Nesta edição do Ranking da Transparência, todos os órgãos do Judiciário foram avaliados em seis categorias: Justiça Estadual, Justiça Federal, Justiça do Trabalho, Justiça Militar estadual, Justiça Eleitoral e tribunais superiores e conselhos. A avaliação é baseada em 83 questões, distribuídas em 11 temas, entre eles gestão, audiências e sessões, Serviços de Informações ao Cidadão (SIC), ouvidoria, tecnologia da informação, gestão orçamentária, licitações e contratos, gestão de pessoas, auditoria, sustentabilidade e acessibilidade.
Pontuação influencia Prêmio CNJ de Qualidade
A pontuação obtida no Ranking da Transparência também impacta diretamente o resultado do Prêmio CNJ de Qualidade. Segundo os dados divulgados, 78 órgãos atingiram índice igual ou superior a 95% de cumprimento dos itens avaliados, o que os torna aptos a receber a pontuação correspondente nesse eixo do prêmio: órgãos com 95% ou mais de cumprimento recebem 80 pontos, enquanto aqueles que alcançam 100% recebem a pontuação máxima, de 100 pontos.
Segundo a ministra Kátia Arruda, os resultados demonstram a evolução contínua do Judiciário brasileiro na promoção da transparência, da publicidade e do acesso à informação. Para ela, mais do que números, os dados refletem o empenho institucional de tribunais, conselhos e equipes técnicas envolvidas no processo de coleta e disponibilização das informações públicas.
Transparência reduz assimetrias de informação
A conselheira destacou ainda que a disponibilização de informações públicas qualificadas contribui para reduzir assimetrias informacionais entre o Estado, o Judiciário e a sociedade civil.

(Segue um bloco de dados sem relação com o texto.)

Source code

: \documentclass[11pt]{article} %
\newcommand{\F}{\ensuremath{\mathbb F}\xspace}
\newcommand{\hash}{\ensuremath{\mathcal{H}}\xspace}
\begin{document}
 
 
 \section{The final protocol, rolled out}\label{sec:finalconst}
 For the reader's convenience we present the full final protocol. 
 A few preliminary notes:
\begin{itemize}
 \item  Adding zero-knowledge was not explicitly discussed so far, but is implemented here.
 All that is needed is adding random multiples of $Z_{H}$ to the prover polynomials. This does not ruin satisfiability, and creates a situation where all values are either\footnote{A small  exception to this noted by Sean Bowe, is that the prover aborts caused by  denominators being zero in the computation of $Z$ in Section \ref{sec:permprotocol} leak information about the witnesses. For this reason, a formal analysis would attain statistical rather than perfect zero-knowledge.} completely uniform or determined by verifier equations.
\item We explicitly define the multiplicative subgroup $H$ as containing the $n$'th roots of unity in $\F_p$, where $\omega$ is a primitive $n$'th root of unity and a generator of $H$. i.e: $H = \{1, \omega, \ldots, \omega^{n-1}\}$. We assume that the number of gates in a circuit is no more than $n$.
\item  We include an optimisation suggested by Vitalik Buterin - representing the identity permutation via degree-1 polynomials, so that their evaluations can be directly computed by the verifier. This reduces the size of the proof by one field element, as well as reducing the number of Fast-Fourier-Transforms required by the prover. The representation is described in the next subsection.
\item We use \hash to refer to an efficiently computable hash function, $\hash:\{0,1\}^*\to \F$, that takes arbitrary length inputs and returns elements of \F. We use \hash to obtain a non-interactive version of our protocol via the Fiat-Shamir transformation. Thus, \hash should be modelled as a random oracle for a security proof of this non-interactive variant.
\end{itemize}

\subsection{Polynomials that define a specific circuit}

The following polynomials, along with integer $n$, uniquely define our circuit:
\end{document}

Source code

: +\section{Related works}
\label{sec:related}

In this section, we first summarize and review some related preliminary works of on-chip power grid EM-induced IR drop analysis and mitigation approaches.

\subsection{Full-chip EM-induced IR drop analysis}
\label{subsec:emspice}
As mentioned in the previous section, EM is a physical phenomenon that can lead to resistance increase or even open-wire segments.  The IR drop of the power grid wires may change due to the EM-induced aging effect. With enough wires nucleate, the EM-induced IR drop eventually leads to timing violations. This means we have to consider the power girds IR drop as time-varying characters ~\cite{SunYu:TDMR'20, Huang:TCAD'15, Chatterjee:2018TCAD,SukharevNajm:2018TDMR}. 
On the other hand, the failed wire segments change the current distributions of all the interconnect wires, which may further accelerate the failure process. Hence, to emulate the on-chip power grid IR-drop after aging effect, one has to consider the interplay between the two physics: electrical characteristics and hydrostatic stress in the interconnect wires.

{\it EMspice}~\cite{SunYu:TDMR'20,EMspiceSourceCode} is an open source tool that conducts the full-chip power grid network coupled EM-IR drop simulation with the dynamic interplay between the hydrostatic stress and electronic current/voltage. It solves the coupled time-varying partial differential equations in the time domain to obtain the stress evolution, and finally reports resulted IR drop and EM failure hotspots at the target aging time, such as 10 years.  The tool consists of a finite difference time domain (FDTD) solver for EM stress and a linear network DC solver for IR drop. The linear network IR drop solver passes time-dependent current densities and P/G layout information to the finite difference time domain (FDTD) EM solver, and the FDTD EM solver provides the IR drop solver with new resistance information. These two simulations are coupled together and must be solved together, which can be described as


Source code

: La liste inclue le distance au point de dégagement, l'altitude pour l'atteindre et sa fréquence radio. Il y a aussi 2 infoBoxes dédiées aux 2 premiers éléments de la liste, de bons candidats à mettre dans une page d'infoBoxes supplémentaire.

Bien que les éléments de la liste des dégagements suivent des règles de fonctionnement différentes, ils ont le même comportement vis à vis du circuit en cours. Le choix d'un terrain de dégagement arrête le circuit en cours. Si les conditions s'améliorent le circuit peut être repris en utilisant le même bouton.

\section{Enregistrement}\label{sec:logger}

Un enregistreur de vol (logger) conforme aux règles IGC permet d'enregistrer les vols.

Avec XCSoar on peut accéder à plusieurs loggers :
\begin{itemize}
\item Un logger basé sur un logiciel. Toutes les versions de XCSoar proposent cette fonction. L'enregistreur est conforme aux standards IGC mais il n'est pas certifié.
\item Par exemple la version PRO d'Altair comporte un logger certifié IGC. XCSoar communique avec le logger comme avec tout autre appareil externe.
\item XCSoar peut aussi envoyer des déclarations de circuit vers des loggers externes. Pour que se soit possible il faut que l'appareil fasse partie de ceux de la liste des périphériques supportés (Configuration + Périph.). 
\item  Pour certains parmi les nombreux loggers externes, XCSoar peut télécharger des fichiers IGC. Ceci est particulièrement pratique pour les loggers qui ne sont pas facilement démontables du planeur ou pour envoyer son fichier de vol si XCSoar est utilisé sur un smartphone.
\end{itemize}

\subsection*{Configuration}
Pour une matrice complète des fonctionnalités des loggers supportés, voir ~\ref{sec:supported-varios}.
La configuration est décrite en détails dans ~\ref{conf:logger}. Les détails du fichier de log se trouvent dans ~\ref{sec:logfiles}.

Segundo ela, esse processo possibilita que cidadãos, pesquisadores, veículos de imprensa e organizações sociais avaliem os resultados alcançados pelos órgãos, identifiquem eventuais deficiências e participem de forma mais informada no aperfeiçoamento das políticas públicas voltadas à Justiça.
De acordo com o Departamento de Gestão Estratégica (DGE/CNJ), alcançaram a nota máxima nesta edição o Tribunal Regional Federal da 2ª Região (TRF-2), 14 Tribunais de Justiça estaduais (TJs), 12 Tribunais Regionais Eleitorais (TREs), 14 Tribunais Regionais do Trabalho (TRTs), além do Tribunal Superior do Trabalho (TST) e do Conselho Superior da Justiça do Trabalho (CSJT).

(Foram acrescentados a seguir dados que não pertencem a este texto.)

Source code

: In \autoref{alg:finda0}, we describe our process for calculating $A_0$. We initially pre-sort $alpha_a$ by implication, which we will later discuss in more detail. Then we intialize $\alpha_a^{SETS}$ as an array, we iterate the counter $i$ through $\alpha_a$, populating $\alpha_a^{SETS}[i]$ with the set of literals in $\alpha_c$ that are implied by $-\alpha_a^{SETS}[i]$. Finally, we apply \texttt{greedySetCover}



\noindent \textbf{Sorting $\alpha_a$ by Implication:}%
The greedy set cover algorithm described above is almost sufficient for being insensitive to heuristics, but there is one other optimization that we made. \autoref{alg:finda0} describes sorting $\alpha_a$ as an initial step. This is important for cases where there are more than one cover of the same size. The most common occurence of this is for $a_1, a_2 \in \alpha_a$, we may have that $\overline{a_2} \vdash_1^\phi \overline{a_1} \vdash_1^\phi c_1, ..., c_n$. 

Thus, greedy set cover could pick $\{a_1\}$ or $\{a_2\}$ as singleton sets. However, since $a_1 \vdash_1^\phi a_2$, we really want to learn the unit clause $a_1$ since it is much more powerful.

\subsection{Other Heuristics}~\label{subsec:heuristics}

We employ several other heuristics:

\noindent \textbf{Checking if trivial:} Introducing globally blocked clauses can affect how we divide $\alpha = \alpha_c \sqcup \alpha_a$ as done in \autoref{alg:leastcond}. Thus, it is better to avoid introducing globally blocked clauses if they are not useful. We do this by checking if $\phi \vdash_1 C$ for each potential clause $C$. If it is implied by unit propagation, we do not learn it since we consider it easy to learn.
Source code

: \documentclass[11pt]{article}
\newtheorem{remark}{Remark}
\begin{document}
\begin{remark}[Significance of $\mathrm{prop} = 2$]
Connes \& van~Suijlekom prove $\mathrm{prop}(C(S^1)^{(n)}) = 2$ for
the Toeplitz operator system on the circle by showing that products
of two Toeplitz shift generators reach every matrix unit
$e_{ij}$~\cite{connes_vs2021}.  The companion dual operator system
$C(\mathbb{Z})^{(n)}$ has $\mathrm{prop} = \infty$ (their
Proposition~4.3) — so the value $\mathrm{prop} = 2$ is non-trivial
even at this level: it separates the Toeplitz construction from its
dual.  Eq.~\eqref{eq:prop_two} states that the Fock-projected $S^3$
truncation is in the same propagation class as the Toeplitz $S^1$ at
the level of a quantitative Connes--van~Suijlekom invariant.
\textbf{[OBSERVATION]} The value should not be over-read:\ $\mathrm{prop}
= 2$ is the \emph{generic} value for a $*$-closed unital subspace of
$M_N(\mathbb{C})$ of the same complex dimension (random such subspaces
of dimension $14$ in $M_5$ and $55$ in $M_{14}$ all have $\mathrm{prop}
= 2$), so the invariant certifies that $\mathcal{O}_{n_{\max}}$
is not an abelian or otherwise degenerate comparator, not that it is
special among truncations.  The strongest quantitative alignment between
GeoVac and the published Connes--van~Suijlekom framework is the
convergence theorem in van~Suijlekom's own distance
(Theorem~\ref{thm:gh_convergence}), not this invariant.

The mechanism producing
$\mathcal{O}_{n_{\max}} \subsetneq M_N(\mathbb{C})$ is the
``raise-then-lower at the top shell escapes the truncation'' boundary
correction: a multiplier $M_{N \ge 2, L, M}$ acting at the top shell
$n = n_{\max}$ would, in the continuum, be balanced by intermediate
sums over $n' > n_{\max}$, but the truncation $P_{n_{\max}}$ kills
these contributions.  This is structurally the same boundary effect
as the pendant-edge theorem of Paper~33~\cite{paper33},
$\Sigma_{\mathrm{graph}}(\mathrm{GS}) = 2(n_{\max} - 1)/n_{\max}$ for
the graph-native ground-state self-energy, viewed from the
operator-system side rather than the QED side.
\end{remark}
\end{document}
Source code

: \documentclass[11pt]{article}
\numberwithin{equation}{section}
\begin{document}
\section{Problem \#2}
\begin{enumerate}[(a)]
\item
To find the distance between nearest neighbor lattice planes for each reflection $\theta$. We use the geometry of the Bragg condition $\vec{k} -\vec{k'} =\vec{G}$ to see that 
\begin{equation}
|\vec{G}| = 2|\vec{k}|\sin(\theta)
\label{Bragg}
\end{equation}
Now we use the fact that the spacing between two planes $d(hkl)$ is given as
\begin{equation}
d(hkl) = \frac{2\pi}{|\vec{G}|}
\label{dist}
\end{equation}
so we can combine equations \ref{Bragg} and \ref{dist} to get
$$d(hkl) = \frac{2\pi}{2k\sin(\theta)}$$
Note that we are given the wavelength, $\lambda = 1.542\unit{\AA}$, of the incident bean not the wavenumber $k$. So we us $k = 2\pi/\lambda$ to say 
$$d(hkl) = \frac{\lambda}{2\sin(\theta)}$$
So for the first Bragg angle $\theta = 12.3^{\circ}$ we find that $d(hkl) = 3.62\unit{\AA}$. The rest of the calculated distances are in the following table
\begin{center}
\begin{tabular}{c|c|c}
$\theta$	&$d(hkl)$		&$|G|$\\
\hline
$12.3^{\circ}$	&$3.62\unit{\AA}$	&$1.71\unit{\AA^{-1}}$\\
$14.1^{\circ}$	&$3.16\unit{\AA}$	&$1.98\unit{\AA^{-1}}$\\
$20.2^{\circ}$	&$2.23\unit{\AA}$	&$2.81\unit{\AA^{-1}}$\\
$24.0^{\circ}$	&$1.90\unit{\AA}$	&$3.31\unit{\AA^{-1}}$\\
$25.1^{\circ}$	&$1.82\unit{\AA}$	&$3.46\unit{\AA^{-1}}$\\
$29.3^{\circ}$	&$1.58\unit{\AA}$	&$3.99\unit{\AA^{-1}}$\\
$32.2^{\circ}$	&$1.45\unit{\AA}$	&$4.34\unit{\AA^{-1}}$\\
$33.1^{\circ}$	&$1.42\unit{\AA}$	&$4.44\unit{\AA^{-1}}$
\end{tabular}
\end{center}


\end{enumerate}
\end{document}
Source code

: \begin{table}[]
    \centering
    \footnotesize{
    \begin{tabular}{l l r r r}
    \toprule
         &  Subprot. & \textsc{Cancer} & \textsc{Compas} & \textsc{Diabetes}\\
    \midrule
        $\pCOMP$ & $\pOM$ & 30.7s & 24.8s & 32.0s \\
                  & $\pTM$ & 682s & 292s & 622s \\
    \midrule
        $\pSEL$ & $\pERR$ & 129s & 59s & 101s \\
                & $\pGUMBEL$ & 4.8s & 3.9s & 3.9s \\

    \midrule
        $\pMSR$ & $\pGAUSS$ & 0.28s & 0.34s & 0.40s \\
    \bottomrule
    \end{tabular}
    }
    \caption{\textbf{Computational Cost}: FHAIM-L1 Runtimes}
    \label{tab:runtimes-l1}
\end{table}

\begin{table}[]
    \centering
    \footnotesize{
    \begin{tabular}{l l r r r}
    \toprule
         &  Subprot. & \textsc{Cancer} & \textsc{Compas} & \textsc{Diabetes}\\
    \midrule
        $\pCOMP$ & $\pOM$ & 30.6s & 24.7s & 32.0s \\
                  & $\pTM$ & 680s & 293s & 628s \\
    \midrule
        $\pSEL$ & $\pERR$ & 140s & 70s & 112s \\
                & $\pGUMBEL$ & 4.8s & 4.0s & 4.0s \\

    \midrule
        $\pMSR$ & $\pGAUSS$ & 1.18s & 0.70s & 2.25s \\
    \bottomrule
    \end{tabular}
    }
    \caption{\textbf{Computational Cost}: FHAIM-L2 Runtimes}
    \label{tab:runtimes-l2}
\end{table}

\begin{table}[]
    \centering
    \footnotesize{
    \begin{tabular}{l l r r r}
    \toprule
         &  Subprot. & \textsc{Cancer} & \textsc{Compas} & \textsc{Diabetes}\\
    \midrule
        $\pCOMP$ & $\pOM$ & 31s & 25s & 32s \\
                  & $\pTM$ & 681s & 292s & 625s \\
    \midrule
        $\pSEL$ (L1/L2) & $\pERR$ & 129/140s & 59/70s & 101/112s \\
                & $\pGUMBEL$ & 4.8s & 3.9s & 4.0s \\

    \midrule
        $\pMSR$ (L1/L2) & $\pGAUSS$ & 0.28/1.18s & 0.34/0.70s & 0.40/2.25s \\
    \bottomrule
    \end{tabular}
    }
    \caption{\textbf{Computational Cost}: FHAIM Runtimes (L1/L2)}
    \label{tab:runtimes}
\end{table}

Justiça em Números aponta queda no acervo de processos
Durante a mesma reunião preparatória, também foram apresentados os principais resultados do Justiça em Números 2026 e da 2ª Pesquisa de Percepção e Avaliação do Poder Judiciário. Conforme os dados consolidados, o Judiciário encerrou 2025 com 75,5 milhões de processos em tramitação, uma redução de 3,4 milhões de processos em relação ao ano anterior, equivalente a uma queda de 4,3% no acervo processual.

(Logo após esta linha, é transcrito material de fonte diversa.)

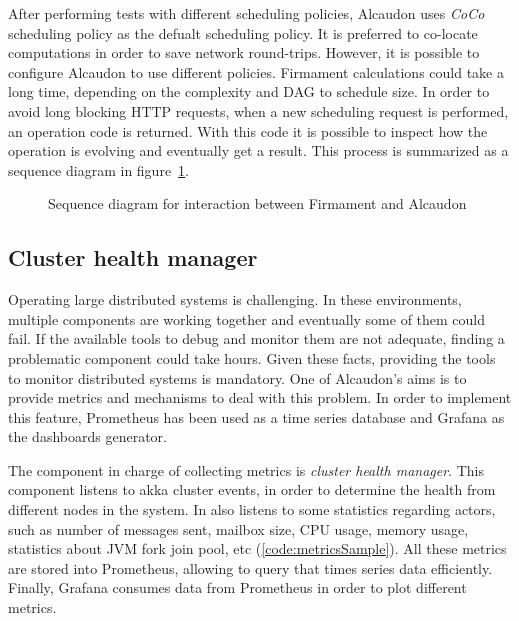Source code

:After performing tests with different scheduling policies, Alcaudon uses
\textit{CoCo} scheduling policy as the defualt scheduling policy. It is
preferred to co-locate computations in order to save network round-trips.
However, it is possible to configure Alcaudon to use different policies.
Firmament calculations could take a long time, depending on the complexity
and \acs{DAG} to schedule size. In order to avoid long blocking \acs{HTTP}
requests, when a new scheduling request is performed, an operation code
is returned. With this code it is possible to inspect how the operation is
evolving and eventually get a result. This process is summarized as a
sequence diagram in figure~\ref{fig:schedulefirmament}.

\begin{figure}[!h]
  \centering
  \scalebox{0.5}{
    
  }
\caption{Sequence diagram for interaction between Firmament and Alcaudon}
\label{fig:schedulefirmament}
\end{figure}


\subsection{Cluster health manager}

Operating large distributed systems is challenging. In these environments,
multiple components are working together and eventually some of them could fail.
If the available tools to debug and monitor them are not adequate, finding a
problematic component could take hours. Given these facts, providing the tools
to monitor distributed systems is mandatory. One of Alcaudon's aims is to
provide metrics and mechanisms to deal with this problem. In order to implement
this feature, Prometheus has been used as a time series database and Grafana
as the dashboards generator.

The component in charge of collecting metrics is \textit{cluster health
  manager}. This component listens to akka cluster events, in order to determine
the health from different nodes in the system. In also listens to some statistics
regarding actors, such as number of messages sent, mailbox size, CPU usage,
memory usage, statistics about \acs{JVM} fork join pool,
etc (\ref{code:metricsSample}). All these metrics are stored into Prometheus,
allowing to query that times series data efficiently. Finally, Grafana consumes
data from Prometheus in order to plot different metrics.


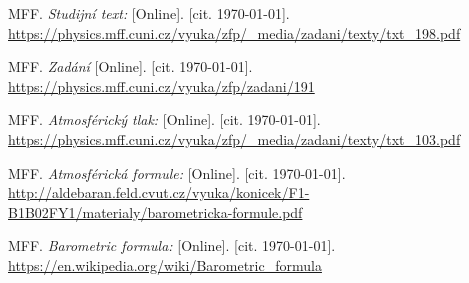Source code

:
\begin{thebibliography}{9}
 MFF. \emph{Studijní text:} [Online]. [cit. \today]. \newline \url{https://physics.mff.cuni.cz/vyuka/zfp/_media/zadani/texty/txt_198.pdf}

 MFF. \emph{Zadání} [Online]. [cit. \today]. \newline \url{https://physics.mff.cuni.cz/vyuka/zfp/zadani/191}

 MFF. \emph{Atmosférický tlak:} [Online]. [cit. \today]. \newline \url{https://physics.mff.cuni.cz/vyuka/zfp/_media/zadani/texty/txt_103.pdf}

 MFF. \emph{Atmosférická formule:} [Online]. [cit. \today]. \newline \url{http://aldebaran.feld.cvut.cz/vyuka/konicek/F1-B1B02FY1/materialy/barometricka-formule.pdf}

 MFF. \emph{Barometric formula:} [Online]. [cit. \today]. \newline \url{https://en.wikipedia.org/wiki/Barometric_formula}

\end{thebibliography}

A pesquisa de percepção mostrou ainda que o atendimento remoto e a tramitação eletrônica já fazem parte da experiência predominante dos usuários da Justiça: 60,9% dos cidadãos utilizaram principalmente o atendimento virtual. Entre profissionais do Direito, a preferência pelo ambiente digital é ainda maior, com o sistema processual eletrônico aparecendo como canal preferido de comunicação para 79,4% dos advogados, 85,9% dos defensores públicos e 84,3% dos integrantes do Ministério Público.